DIRECTIONS FOR THIS TASK: Look through the listing below and work out how many of its lines hold the word "reinforcement". Give only the number.

DATASET CONTENT:
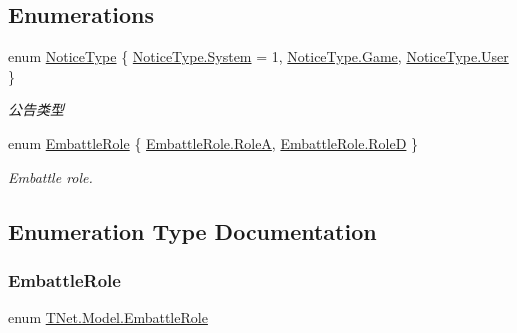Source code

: \subsection*{Enumerations}
\begin{DoxyCompactItemize}
\item 
enum \mbox{\hyperlink{namespace_t_net_1_1_model_a84a982245a4f84ccbdcd9cb3763269b6}{Notice\+Type}} \{ \mbox{\hyperlink{namespace_t_net_1_1_model_a84a982245a4f84ccbdcd9cb3763269b6aa45da96d0bf6575970f2d27af22be28a}{Notice\+Type.\+System}} = 1, 
\mbox{\hyperlink{namespace_t_net_1_1_model_a84a982245a4f84ccbdcd9cb3763269b6a63d72051e901c069f8aa1b32aa0c43bb}{Notice\+Type.\+Game}}, 
\mbox{\hyperlink{namespace_t_net_1_1_model_a84a982245a4f84ccbdcd9cb3763269b6a8f9bfe9d1345237cb3b2b205864da075}{Notice\+Type.\+User}}
 \}
\begin{DoxyCompactList}\small\item\em 公告类型 \end{DoxyCompactList}\item 
enum \mbox{\hyperlink{namespace_t_net_1_1_model_a33d7abaa523c3472da9f2084152b79d3}{Embattle\+Role}} \{ \mbox{\hyperlink{namespace_t_net_1_1_model_a33d7abaa523c3472da9f2084152b79d3ae9617e9d694be2edc27b0fbf1ba04d06}{Embattle\+Role.\+RoleA}}, 
\mbox{\hyperlink{namespace_t_net_1_1_model_a33d7abaa523c3472da9f2084152b79d3a86f0d447464f89b6875f02485fe807ce}{Embattle\+Role.\+RoleD}}
 \}
\begin{DoxyCompactList}\small\item\em Embattle role. \end{DoxyCompactList}\end{DoxyCompactItemize}


\subsection{Enumeration Type Documentation}
\mbox{\label{namespace_t_net_1_1_model_a33d7abaa523c3472da9f2084152b79d3}} 
\subsubsection{\texorpdfstring{Embattle\+Role}{EmbattleRole}}
{\footnotesize\ttfamily enum \mbox{\hyperlink{namespace_t_net_1_1_model_a33d7abaa523c3472da9f2084152b79d3}{T\+Net.\+Model.\+Embattle\+Role}}\hspace{0.3cm}{\ttfamily [strong]}}



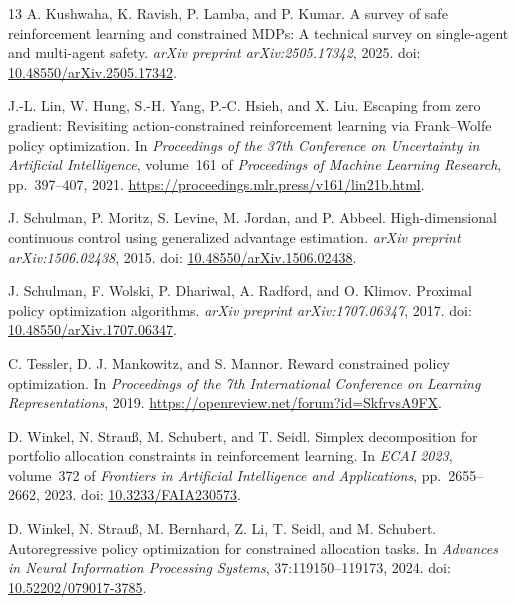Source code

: \documentclass[10pt]{article}
\begin{document}
\begin{thebibliography}{13}
A. Kushwaha, K. Ravish, P. Lamba, and P. Kumar.
A survey of safe reinforcement learning and constrained MDPs:
A technical survey on single-agent and multi-agent safety.
\emph{arXiv preprint arXiv:2505.17342}, 2025.
doi: \href{https://doi.org/10.48550/arXiv.2505.17342}{10.48550/arXiv.2505.17342}.

J.-L. Lin, W. Hung, S.-H. Yang, P.-C. Hsieh, and X. Liu.
Escaping from zero gradient: Revisiting action-constrained reinforcement learning
via Frank--Wolfe policy optimization.
In \emph{Proceedings of the 37th Conference on Uncertainty in Artificial Intelligence},
volume~161 of \emph{Proceedings of Machine Learning Research}, pp.~397--407, 2021.
\url{https://proceedings.mlr.press/v161/lin21b.html}.

J. Schulman, P. Moritz, S. Levine, M. Jordan, and P. Abbeel.
High-dimensional continuous control using generalized advantage estimation.
\emph{arXiv preprint arXiv:1506.02438}, 2015.
doi: \href{https://doi.org/10.48550/arXiv.1506.02438}{10.48550/arXiv.1506.02438}.

J. Schulman, F. Wolski, P. Dhariwal, A. Radford, and O. Klimov.
Proximal policy optimization algorithms.
\emph{arXiv preprint arXiv:1707.06347}, 2017.
doi: \href{https://doi.org/10.48550/arXiv.1707.06347}{10.48550/arXiv.1707.06347}.

C. Tessler, D. J. Mankowitz, and S. Mannor.
Reward constrained policy optimization.
In \emph{Proceedings of the 7th International Conference on Learning Representations},
2019.
\url{https://openreview.net/forum?id=SkfrvsA9FX}.

D. Winkel, N. Strau{\ss}, M. Schubert, and T. Seidl.
Simplex decomposition for portfolio allocation constraints in reinforcement learning.
In \emph{ECAI 2023}, volume~372 of \emph{Frontiers in Artificial Intelligence
and Applications}, pp.~2655--2662, 2023.
doi: \href{https://doi.org/10.3233/FAIA230573}{10.3233/FAIA230573}.

D. Winkel, N. Strau{\ss}, M. Bernhard, Z. Li, T. Seidl, and M. Schubert.
Autoregressive policy optimization for constrained allocation tasks.
In \emph{Advances in Neural Information Processing Systems}, 37:119150--119173, 2024.
doi: \href{https://doi.org/10.52202/079017-3785}{10.52202/079017-3785}.

\end{thebibliography}
\end{document}
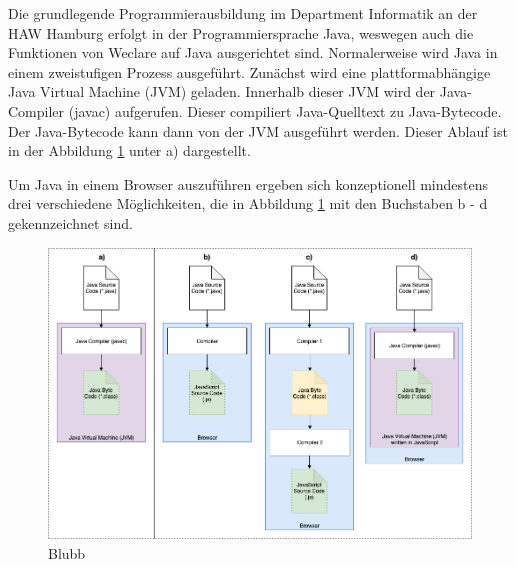 Die grundlegende Programmierausbildung im Department Informatik an der HAW Hamburg erfolgt in der Programmiersprache Java, weswegen auch die Funktionen von Weclare auf Java ausgerichtet sind. Normalerweise wird Java in einem zweistufigen Prozess ausgeführt. Zunächst wird eine plattformabhängige Java Virtual Machine (JVM) geladen. Innerhalb dieser JVM wird der Java-Compiler (javac) aufgerufen. Dieser compiliert Java-Quelltext zu Java-Bytecode. Der Java-Bytecode kann dann von der JVM ausgeführt werden. Dieser Ablauf ist in der Abbildung \ref{abb:java_execution} unter a) dargestellt.

Um Java in einem Browser auszuführen ergeben sich konzeptionell mindestens drei verschiedene Möglichkeiten, die in Abbildung \ref{abb:java_execution} mit den Buchstaben b - d gekennzeichnet sind.

\begin{figure}[H]
    \includegraphics[width=14cm]{chapter/entwurf/bilder/Java_JavaScript_Execution.png}
    \centering
    \caption{Blubb}
    \label{abb:java_execution}
\end{figure}

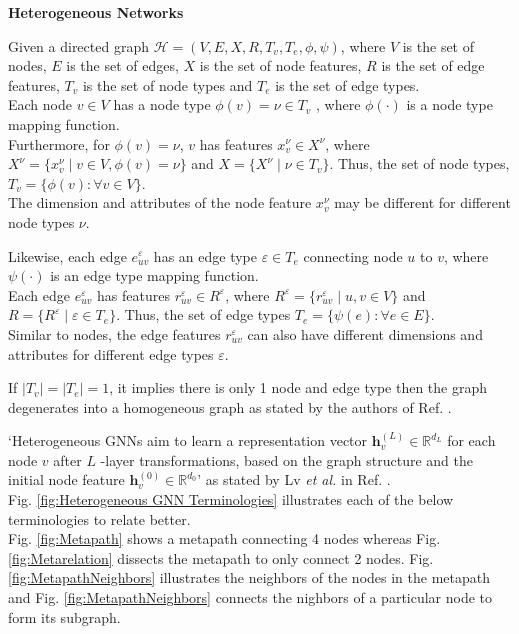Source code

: \documentclass{report} %
\begin{document}
\textbf{Heterogeneous Networks}

Given a directed graph $\mathcal{H} = (V, E, X, R, T_v, T_e, \phi, \psi)$, 
where $V$ is the set of nodes, $E$  is the set of edges, $X$ is the set of node features, $R$ is the set of edge features, $T_v$ is the set of node types and 
$T_e$ is the set of edge types.\\

Each node $v \in V $ has a node type $\phi(v) = \nu \in T_v$ , where $\phi(\cdot)$ is a node type mapping function.\\
Furthermore, for $\phi(v) = \nu$, $v$ has features $x_v^{\nu} \in X^{\nu}$, 
where $X^{\nu} = \{ x_v^{\nu} \mid v \in V, \phi(v) = \nu \}$ and $X = \{ X^{\nu} \mid \nu \in T_v \}$. 
Thus, the set of node types, $T_v = \{ \phi(v) : \forall v \in V \}$.\\
The dimension and attributes of the node feature $x_v^{\nu}$ may be different for different node types $\nu$. 

Likewise, each edge $e_{uv}^{\varepsilon}$ has an edge type $\varepsilon \in T_e$ connecting node $u$ to $v$, where $\psi(\cdot)$ is an edge type mapping function. \\
Each edge $e_{uv}^{\varepsilon}$ has features $r_{uv}^{\varepsilon} \in R^{\varepsilon}$, 
where $R^{\varepsilon} = \{ r_{uv}^{\varepsilon} \mid u, v \in V \}$ and $R = \{ R^{\varepsilon} \mid \varepsilon \in T_e \}$. 
Thus, the set of edge types $T_e = \{ \psi(e) : \forall e \in E \}$. \\
Similar to nodes, the edge features $r_{uv}^{\varepsilon}$ can also have different dimensions and attributes for different edge types $\varepsilon$. 

If $|T_v| = |T_e| = 1$, it implies there is only 1 node and edge type then the graph degenerates into a homogeneous graph as stated by the authors of Ref. \cite{SE HGNN-2023}.

`Heterogeneous \ac{GNN}s aim to learn a representation vector $\mathbf{h}^{(L)}_v \in \mathbb{R}^{d_L}$ for each node $v$ after $L$ -layer transformations, 
based on the graph structure and the initial node feature $\mathbf{h}^{(0)}_v \in \mathbb{R}^{d_0}$'  as stated by  Lv \textit{et al.} in Ref. \cite{REF HGNN-2021}.\\

Fig. \ref{fig:Heterogeneous GNN Terminologies} illustrates each of the below terminologies to relate better.  \\
Fig. \ref{fig:Metapath} shows a metapath connecting 4 nodes whereas Fig. \ref{fig:Metarelation} dissects the metapath to only connect 2 nodes.
Fig. \ref{fig:MetapathNeighbors} illustrates the neighbors of the nodes in the metapath and Fig. \ref{fig:MetapathNeighbors} connects the nighbors of a particular node 
to form its subgraph. \\
\end{document}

SOLUTION: 3